Mais ce fut bien autre chose quand le lendemain matin le courrier m’apporta une lettre d’Aimée : sans faire aucune allusion à notre dernier entretien, elle me demandait comme un service de l’accompagner dans une tournée qu’elle avait l’intention de faire aux environs de Fontainebleau pour y chercher une villa ou un hôtel, où commencer enfin sa fameuse cure de repos, depuis si longtemps ajournée.

L’aventure devenait nettement extraordinaire : que signifiait ce besoin de ma compagnie au moment même où je venais de lui découvrir les dessous de ma tendresse ? Rabattu comme une flamme sous le vent, tourné en plainte, mon désir l’avait frôlée pourtant ; si elle ne l’avait pas senti, elle avait dû le comprendre ; l’avait-il donc vraiment tentée, qu’elle s’y exposait délibérément à nouveau, et si vite ?

J’allais tout savoir, cette fois.
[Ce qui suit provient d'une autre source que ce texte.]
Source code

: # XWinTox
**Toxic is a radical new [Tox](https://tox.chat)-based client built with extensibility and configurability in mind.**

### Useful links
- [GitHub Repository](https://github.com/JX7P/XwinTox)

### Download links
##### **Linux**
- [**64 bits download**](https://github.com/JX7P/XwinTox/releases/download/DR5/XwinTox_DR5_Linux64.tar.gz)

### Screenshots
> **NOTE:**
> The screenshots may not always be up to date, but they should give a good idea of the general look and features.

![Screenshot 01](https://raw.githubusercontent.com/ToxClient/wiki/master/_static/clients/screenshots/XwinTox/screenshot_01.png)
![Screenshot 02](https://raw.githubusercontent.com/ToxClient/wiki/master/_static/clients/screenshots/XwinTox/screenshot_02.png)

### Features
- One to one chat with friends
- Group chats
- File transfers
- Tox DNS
L’expérience se présentait sous un angle exceptionnellement favorable ; elle devait me permettre de forcer la vérité dans son repaire. Aimée ne pouvait pas échapper, cette fois, au système de questions que je me mis à combiner.

Je lui demanderais d’abord quelles avaient été ses pensées pendant ma sortie de la veille et si elle trouvait que j’avais passé les bornes de ce qui était admissible entre nous ; je la supplierais de m’expliquer sa patience, son silence, et ce sourire enfin qu’elle avait seul opposé à mon injure. Puis je les lui reprocherais, je tâcherais d’être dur à nouveau, de l’humilier, de la replonger, comme un sujet qu’on hypnotise, dans le même état de prostration voluptueuse où je l’avais vue et dont je saurais bien cette fois observer et conquérir définitivement le sens.

Tant ils me semblaient machiavéliques, ces projets me mettaient dans un véritable enthousiasme. Des phrases se pressaient dans mon esprit, toutes faites, toutes prêtes, comme des instruments que je n’aurais, le moment venu, qu’à insérer au bon endroit. Celles qui me semblaient devoir être le plus opérantes, je poussais l’enfantillage jusqu’à les noter sur un bout de papier.

Le lendemain matin, de bonne heure, j’étais à la gare de Lyon où Aimée m’avait donné rendez-vous. Quand je la vis venir à ma rencontre, j’eus quelque peine à la reconnaître. Toute sa personne était empreinte d’une élégance furieuse ; elle arrivait toute retournée au dedans, toute extasiée, toute triomphante, en proie à une distraction abominable. Je n’étais rien sur sa route ; elle passait seulement. Je crois que si elle ne m’avait pas elle-même convoqué à cet endroit, elle ne m’aurait même pas vu.

Ce fut en tremblant que je l’aidai à monter en wagon. Toutes mes idées étaient à la dérive. Il me fallait faire face à une situation entièrement nouvelle. Car cette femme que j’avais devant moi, dont mes yeux abordaient le visage avec timidité, je ne l’avais jamais rencontrée encore.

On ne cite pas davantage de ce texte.